Perhaps we need to step back a bit.  The problem is that most
filesystems will require some CMR space for metadata that is
continuously updated in place.  The amount will probably vary wildly by
specific filesystem and size, but it looks like everyone (except
possibly btrfs) will need some.  One possibility is that we let the
drives be reformatted in place, say as part of the initial filesystem
format, so the CMR requirements get tuned exactly.  The other is that we
simply let the manufacturers give us "enough" and try to determine what
"enough" is.

I suspect forcing a tuning command through the ZBC workgroup would be a
nice quick way of getting the manufacturers to focus on what is
possible, but I think we do need some way of closing out this either/or
debate (we tune or you tune).

> >
> >> === Crash recovery
> >>
> >> Write pointer location is undefined after power failure. It could be at an old
> >> location, the current location or anywhere in between. The only guarantee that
> >> we have is that if we flushed the cache (i.e. fsync'd a file) then they will at
> >> least be in a position at or past the location of the fsync.
> >>
> >> Hence before a filesystem runs journal recovery, all it's zone allocation write
> >> pointers need to be set to what the drive thinks they are, and all of the zone
> >> allocation beyond the write pointer need to be cleared. We could do this during
> >> log recovery in kernel, but that means we need full ZBC awareness in log
> >> recovery to iterate and query all the zones.
> >
> > If you just use a cached zone pointer provided by block, this should
> > never be a problem because you'd always know where the drive thought the
> > pointer was.
> 
> This would require a look at the order of updating the stack
> information, and also WCD vs WCE behavior.  As for the WP, the spec
> says that any data after the WP is returned with a clear pattern
> (zeros on Seagate drives) -- it is already cleared.

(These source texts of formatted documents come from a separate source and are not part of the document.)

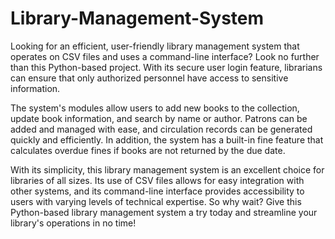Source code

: # Library-Management-System
Looking for an efficient, user-friendly library management system that operates on CSV files and uses a command-line interface? Look no further than this Python-based project. With its secure user login feature, librarians can ensure that only authorized personnel have access to sensitive information.

The system's modules allow users to add new books to the collection, update book information, and search by name or author. Patrons can be added and managed with ease, and circulation records can be generated quickly and efficiently. In addition, the system has a built-in fine feature that calculates overdue fines if books are not returned by the due date.

With its simplicity, this library management system is an excellent choice for libraries of all sizes. Its use of CSV files allows for easy integration with other systems, and its command-line interface provides accessibility to users with varying levels of technical expertise. So why wait? Give this Python-based library management system a try today and streamline your library's operations in no time!
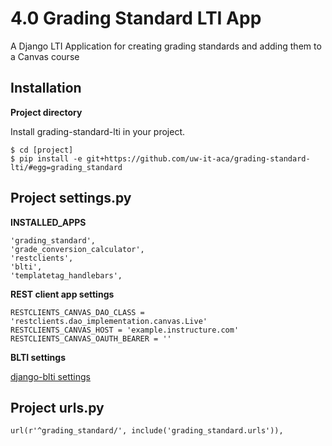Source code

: 4.0 Grading Standard LTI App
===========================

A Django LTI Application for creating grading standards and adding them to a Canvas course

Installation
------------

**Project directory**

Install grading-standard-lti in your project.

    $ cd [project]
    $ pip install -e git+https://github.com/uw-it-aca/grading-standard-lti/#egg=grading_standard

Project settings.py
------------------

**INSTALLED_APPS**

    'grading_standard',
    'grade_conversion_calculator',
    'restclients',
    'blti',
    'templatetag_handlebars',

**REST client app settings**

    RESTCLIENTS_CANVAS_DAO_CLASS = 'restclients.dao_implementation.canvas.Live'
    RESTCLIENTS_CANVAS_HOST = 'example.instructure.com'
    RESTCLIENTS_CANVAS_OAUTH_BEARER = ''

**BLTI settings**

[django-blti settings](https://github.com/uw-it-aca/django-blti#project-settingspy)

Project urls.py
---------------
    url(r'^grading_standard/', include('grading_standard.urls')),
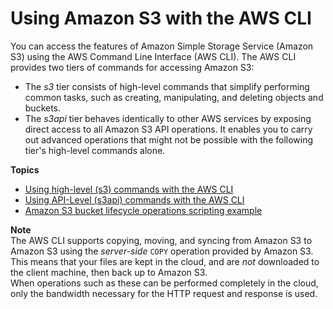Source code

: # Using Amazon S3 with the AWS CLI<a name="cli-services-s3"></a>

You can access the features of Amazon Simple Storage Service \(Amazon S3\) using the AWS Command Line Interface \(AWS CLI\)\. The AWS CLI provides two tiers of commands for accessing Amazon S3:
+ The *s3* tier consists of high\-level commands that simplify performing common tasks, such as creating, manipulating, and deleting objects and buckets\.
+ The *s3api* tier behaves identically to other AWS services by exposing direct access to all Amazon S3 API operations\. It enables you to carry out advanced operations that might not be possible with the following tier's high\-level commands alone\.

**Topics**
+ [Using high\-level \(s3\) commands with the AWS CLI](cli-services-s3-commands.md)
+ [Using API\-Level \(s3api\) commands with the AWS CLI](cli-services-s3-apicommands.md)
+ [Amazon S3 bucket lifecycle operations scripting example](cli-services-s3-lifecycle-example.md)

**Note**  
The AWS CLI supports copying, moving, and syncing from Amazon S3 to Amazon S3 using the *server\-side* `COPY` operation provided by Amazon S3\. This means that your files are kept in the cloud, and are *not* downloaded to the client machine, then back up to Amazon S3\.  
When operations such as these can be performed completely in the cloud, only the bandwidth necessary for the HTTP request and response is used\.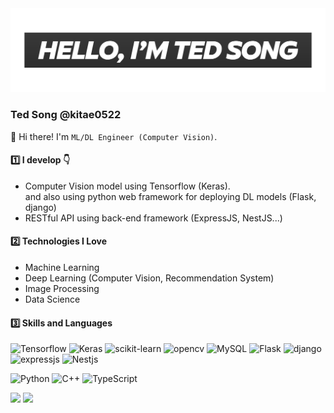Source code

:<a href="https://github.com/ktiae0522">
	<img src="./img/title.png"/>
</a>

### Ted Song @kitae0522

👋 Hi there! I'm `ML/DL Engineer (Computer Vision)`.

#### 1️⃣ I develop 👇

- Computer Vision model using Tensorflow (Keras).<br/>
  and also using python web framework for deploying DL models (Flask, django)
- RESTful API using back-end framework (ExpressJS, NestJS...)

#### 2️⃣ Technologies I Love

- Machine Learning
- Deep Learning (Computer Vision, Recommendation System)
- Image Processing
- Data Science

#### 3️⃣ Skills and Languages

<p>
  <img alt="Tensorflow" src="https://img.shields.io/badge/TensorFlow-%23FF6F00.svg?style=for-the-badge&logo=TensorFlow&logoColor=white"/>
  <img alt="Keras" src="https://img.shields.io/badge/Keras-%23D00000.svg?style=for-the-badge&logo=Keras&logoColor=white"/>
  <img alt="scikit-learn" src="https://img.shields.io/badge/scikit--learn-%23F7931E.svg?style=for-the-badge&logo=scikit-learn&logoColor=white"/>
  <img alt="opencv" src="https://img.shields.io/badge/opencv-%23white.svg?style=for-the-badge&logo=opencv&logoColor=white"/>
  <img alt="MySQL" src="https://img.shields.io/badge/mysql-%2300f.svg?style=for-the-badge&logo=mysql&logoColor=white"/>
  <img alt="Flask" src="https://img.shields.io/badge/flask-%23000.svg?style=for-the-badge&logo=flask&logoColor=white"/>
  <img alt="django" src="https://img.shields.io/badge/django-%23092E20.svg?style=for-the-badge&logo=django&logoColor=white"/>
  <img alt="expressjs" src="https://img.shields.io/badge/express.js-%23404d59.svg?style=for-the-badge&logo=express&logoColor=%2361DAFB"/>
  <img alt="Nestjs" src="https://img.shields.io/badge/nestjs-%23E0234E.svg?style=for-the-badge&logo=nestjs&logoColor=white"/>
</p>
<p>
  <img alt="Python" src="https://img.shields.io/badge/python%20-%2314354C.svg?&style=for-the-badge&logo=python&logoColor=white"/>
  <img alt="C++" src="https://img.shields.io/badge/c++%20-%2300599C.svg?&style=for-the-badge&logo=c%2B%2B&ogoColor=white"/>
  <img alt="TypeScript" src="https://img.shields.io/badge/typescript-%23007ACC.svg?style=for-the-badge&logo=typescript&logoColor=white"/>
</p>
<p>
  <img src="https://img.shields.io/badge/Git-F05032?style=for-the-badge&logo=Git&logoColor=white"/>
  <img src="https://img.shields.io/badge/Docker-2496ED?style=for-the-badge&logo=Git&logoColor=white"/>
</p>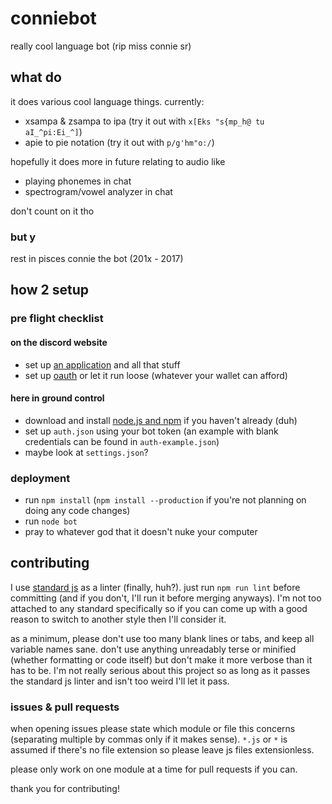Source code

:# conniebot

really cool language bot (rip miss connie sr)

## what do

it does various cool language things. currently:

- xsampa & zsampa to ipa (try it out with `x[Eks "s{mp_h@ tu aI_^pi:Ei_^]`)
- apie to pie notation (try it out with `p/g'hm"o:/`)

hopefully it does more in future relating to audio like

- playing phonemes in chat
- spectrogram/vowel analyzer in chat

don't count on it tho

### but y

rest in pisces connie the bot (201x - 2017)

## how 2 setup

### pre flight checklist

#### on the discord website

- set up [an application](https://github.com/reactiflux/discord-irc/wiki/Creating-a-discord-bot-&-getting-a-token) and all that stuff
- set up [oauth](https://discordapp.com/developers/tools/oauth2-url-generator) or let it run loose (whatever your wallet can afford)

#### here in ground control

- download and install [node.js and npm](https://nodejs.org/) if you haven't already (duh)
- set up `auth.json` using your bot token (an example with blank credentials can be found in `auth-example.json`)
- maybe look at `settings.json`?

### deployment

- run `npm install` (`npm install --production` if you're not planning on doing any code changes)
- run `node bot`
- pray to whatever god that it doesn't nuke your computer

## contributing

I use [standard js](https://standardjs.com/) as a linter (finally, huh?). just run `npm run lint` before committing (and if you don't, I'll run it before merging anyways). I'm not too attached to any standard specifically so if you can come up with a good reason to switch to another style then I'll consider it.

as a minimum, please don't use too many blank lines or tabs, and keep all variable names sane. don't use anything unreadably terse or minified (whether formatting or code itself) but don't make it more verbose than it has to be. I'm not really serious about this project so as long as it passes the standard js linter and isn't too weird I'll let it pass.

### issues & pull requests

when opening issues please state which module or file this concerns (separating multiple by commas only if it makes sense). `*.js` or `*` is assumed if there's no file extension so please leave js files extensionless.

please only work on one module at a time for pull requests if you can.

thank you for contributing!
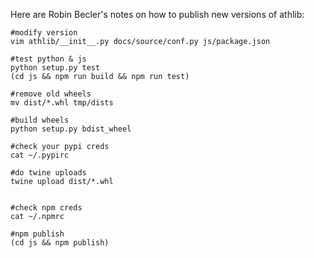 
Here are Robin Becler's notes on how to publish new versions of athlib:

	#modify version
	vim athlib/__init__.py docs/source/conf.py js/package.json

	#test python & js
	python setup.py test
	(cd js && npm run build && npm run test)

	#remove old wheels
	mv dist/*.whl tmp/dists

	#build wheels
	python setup.py bdist_wheel

	#check your pypi creds
	cat ~/.pypirc

	#do twine uploads
	twine upload dist/*.whl


	#check npm creds
	cat ~/.npmrc

	#npm publish
	(cd js && npm publish)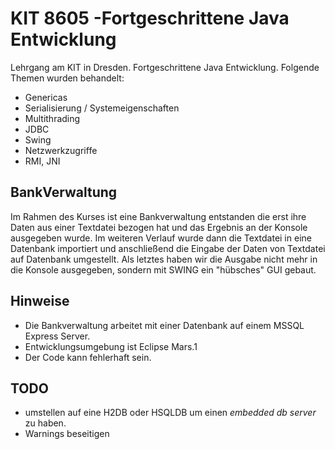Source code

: # KIT 8605 -Fortgeschrittene Java Entwicklung

Lehrgang am KIT in Dresden. Fortgeschrittene Java Entwicklung. Folgende Themen wurden behandelt:

- Genericas
- Serialisierung / Systemeigenschaften
- Multithrading
- JDBC
- Swing
- Netzwerkzugriffe
- RMI, JNI

## BankVerwaltung

Im Rahmen des Kurses ist eine Bankverwaltung entstanden die erst ihre Daten aus einer Textdatei bezogen hat und das Ergebnis an der Konsole ausgegeben wurde. Im weiteren Verlauf wurde dann die Textdatei in eine Datenbank importiert und anschließend die Eingabe der Daten von Textdatei auf Datenbank umgestellt. Als letztes haben wir die Ausgabe nicht mehr in die Konsole ausgegeben, sondern mit SWING ein "hübsches" GUI gebaut.

## Hinweise

- Die Bankverwaltung arbeitet mit einer Datenbank auf einem MSSQL Express Server.
- Entwicklungsumgebung ist Eclipse Mars.1
- Der Code kann fehlerhaft sein.

## TODO

- umstellen auf eine H2DB oder HSQLDB um einen _embedded db server_ zu haben.
- Warnings beseitigen



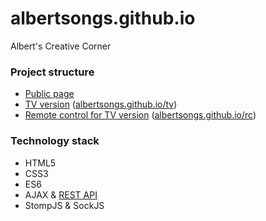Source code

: # albertsongs.github.io

Albert's Creative Corner

### Project structure

* [Public page](https://albertsongs.github.io)
* [TV version](https://albertsongs.github.io/tv) ([albertsongs.github.io/tv](https://github.com/albertsongs/tv))
* [Remote control for TV version](https://albertsongs.github.io/rc) ([albertsongs.github.io/rc](https://github.com/albertsongs/rc))

### Technology stack

* HTML5
* CSS3
* ES6
* AJAX & [REST API](https://github.com/albertsongs/VideoReceiversManager)
* StompJS & SockJS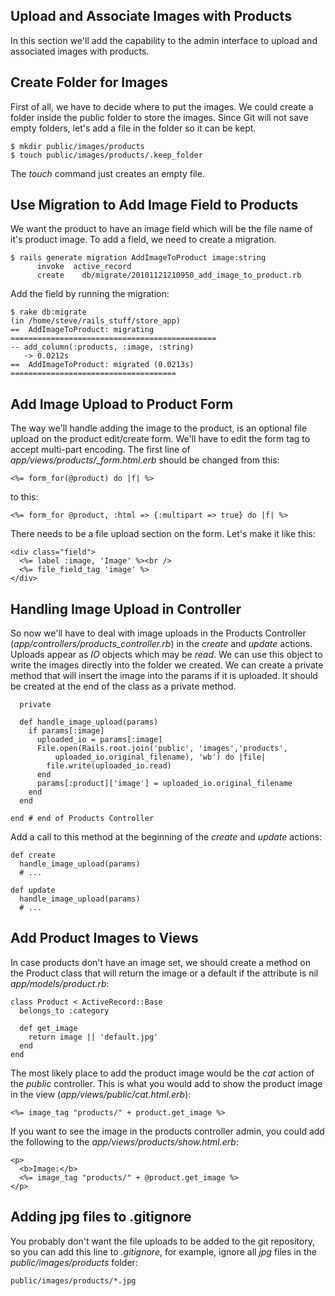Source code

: Upload and Associate Images with Products
-----------------------------------------

In this section we'll add the capability to the admin interface to
upload and associated images with products. 

Create Folder for Images
------------------------

First of all, we have to decide where to put the images. We could create
a folder inside the public folder to store the images. Since Git will
not save empty folders, let's add a file in the folder so it can be
kept.

    $ mkdir public/images/products
    $ touch public/images/products/.keep_folder

The *touch* command just creates an empty file.

Use Migration to Add Image Field to Products
--------------------------------------------

We want the product to have an image field which will be the file name
of it's product image. To add a field, we need to create a migration.

    $ rails generate migration AddImageToProduct image:string
          invoke  active_record
          create    db/migrate/20101121210950_add_image_to_product.rb


Add the field by running the migration:

    $ rake db:migrate
    (in /home/steve/rails_stuff/store_app)
    ==  AddImageToProduct: migrating ==============================================
    -- add_column(:products, :image, :string)
       -> 0.0212s
    ==  AddImageToProduct: migrated (0.0213s) =====================================

Add Image Upload to Product Form
--------------------------------

The way we'll handle adding the image to the product, is an optional
file upload on the product edit/create form. We'll have to edit the
form tag to accept multi-part encoding. The first line of
*app/views/products/_form.html.erb* should be changed from this:

    <%= form_for(@product) do |f| %>

to this:

    <%= form_for @product, :html => {:multipart => true} do |f| %>

There needs to be a file upload section on the form. Let's make it like
this:

    <div class="field">
      <%= label :image, 'Image' %><br />
      <%= file_field_tag 'image' %>
    </div>

Handling Image Upload in Controller
-----------------------------------

So now we'll have to deal with image uploads in the Products Controller
(*app/controllers/products_controller.rb*) in the *create* and *update*
actions. Uploads appear as *IO* objects which may be *read*. We can use
this object to write the images directly into the folder we created.
We can create a private method that will insert the image into the
params if it is uploaded. It should be created at the end of the class
as a private method.

      private

      def handle_image_upload(params)
        if params[:image]
          uploaded_io = params[:image]
          File.open(Rails.root.join('public', 'images','products',
              uploaded_io.original_filename), 'wb') do |file|
            file.write(uploaded_io.read)
          end
          params[:product]['image'] = uploaded_io.original_filename
        end
      end

    end # end of Products Controller

Add a call to this method at the beginning of the *create* and *update*
actions:

    def create
      handle_image_upload(params)
      # ...

    def update
      handle_image_upload(params)
      # ...

Add Product Images to Views
---------------------------

In case products don't have an image set, we should create a method on
the Product class that will return the image or a default if the
attribute is nil *app/models/product.rb*:

    class Product < ActiveRecord::Base
      belongs_to :category

      def get_image
        return image || 'default.jpg'
      end
    end

The most likely place to add the product image would be the *cat* action
of the *public* controller. This is what you would add to show the
product image in the view (*app/views/public/cat.html.erb*):

    <%= image_tag "products/" + product.get_image %>

If you want to see the image in the products controller admin, you could
add the following to the *app/views/products/show.html.erb*:

    <p>
      <b>Image:</b>
      <%= image_tag "products/" + @product.get_image %>
    </p>


Adding jpg files to .gitignore
------------------------------

You probably don't want the file uploads to be added to the git
repository, so you can add this line to *.gitignore*, for example,
ignore all *jpg* files in the *public/images/products* folder:

    public/images/products/*.jpg


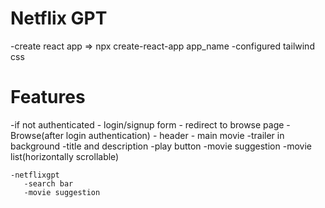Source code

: # Netflix GPT
   -create react app => npx create-react-app app_name
   -configured tailwind css

# Features

   -if not authenticated 
      - login/signup form 
      - redirect to browse page
   -Browse(after login authentication)
      - header
      - main movie
         -trailer in background
         -title and description 
         -play button 
      -movie suggestion
         -movie list(horizontally scrollable)   

    -netflixgpt
       -search bar
       -movie suggestion     
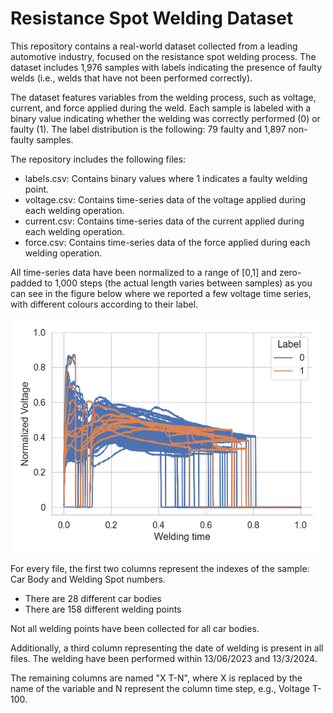 # Resistance Spot Welding Dataset
This repository contains a real-world dataset collected from a leading automotive industry, focused on the resistance spot welding process. The dataset includes 1,976 samples with labels indicating the presence of faulty welds (i.e., welds that have not been performed correctly).

The dataset features variables from the welding process, such as voltage, current, and force applied during the weld. Each sample is labeled with a binary value indicating whether the welding was correctly performed (0) or faulty (1). The label distribution is the following: 79 faulty and 1,897 non-faulty samples.


The repository includes the following files:
- labels.csv: Contains binary values where 1 indicates a faulty welding point.
- voltage.csv: Contains time-series data of the voltage applied during each welding operation.
- current.csv: Contains time-series data of the current applied during each welding operation.
- force.csv: Contains time-series data of the force applied during each welding operation.

All time-series data have been normalized to a range of [0,1] and zero-padded to 1,000 steps (the actual length varies between samples) as you can see in the figure below where we reported a few voltage time series, with different colours according to their label.

<img src="voltage_ts_norm_subsampled.png" alt="Example of 10% of the voltage time series with associated labels." width="500"/>

For every file, the first two columns represent the indexes of the sample: Car Body and Welding Spot numbers.
- There are 28 different car bodies
- There are 158 different welding points

Not all welding points have been collected for all car bodies.

Additionally, a third column representing the date of welding is present in all files. The welding have been performed within 13/06/2023 and 13/3/2024.

The remaining columns are named "X T-N", where X is replaced by the name of the variable and N represent the column time step, e.g., Voltage T-100.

As long as the drive behaves to spec, our consistency algorithms should
be able to cope.  We would expect that on a crash the write pointer
would be further back than we think it should be, but then the FS will
just follow its consistency recovery procedures and either roll back or
forward the transactions from where the WP is at.  In some ways, the WP
will help us, because we do a lot of re-committing transactions that may
be on disk currently because we don't clearly know where the device
stopped writing data.

> >> === RAID on SMR....
> >>
> >> How does RAID work with SMR, and exactly what does that look like to
> >> the filesystem?
> >>
> >> How does libzbc work with RAID given it is implemented through the scsi ioctl
> >> interface?
> >
> > Probably need to cc dm-devel here.  However, I think we're all agreed
> > this is RAID across multiple devices, rather than within a single
> > device?  In which case we just need a way of ensuring identical zoning
> > on the raided devices and what you get is either a standard zone (for
> > mirror) or a larger zone (for hamming etc).
> >
> 
> I agree.  It's up to the DM to mangle the zones and provide proper
> modified zone info up to the FS.  In the case of mirror, keeps the
> same zone size, just half the total of zones (or half in a condition
> of read-only/full).  In stripped paradigms, double (or more if the
> zone sizes don't match, or if more that 2 drives) the zone size and
> let the DM mod the block numbers to determine the correct disk.  For
> EXT4, this REQUIRES the equivalent of 8k Blocks.
> 
> > James
> >
> >
> 
> == Kernel implementation
> 
> The allocator will need to learn about multiple allocation zones based on
> bitmaps. They aren't really allocation groups, but the initialisation and
> iteration of them is going to be similar to allocation groups. To get use going
> we can do some simple mapping between inode AG and data AZ mapping so that we
> keep some form of locality to related data (e.g. grouping of data by parent
> directory).
> 
> We can do simple things first - simply rotoring allocation across zones will get
> us moving very quickly, and then we can refine it once we have more than just a
> proof of concept prototype.
> 
> Optimising data allocation for SMR is going to be tricky, and I hope to be able
> to leave that to drive vendor engineers....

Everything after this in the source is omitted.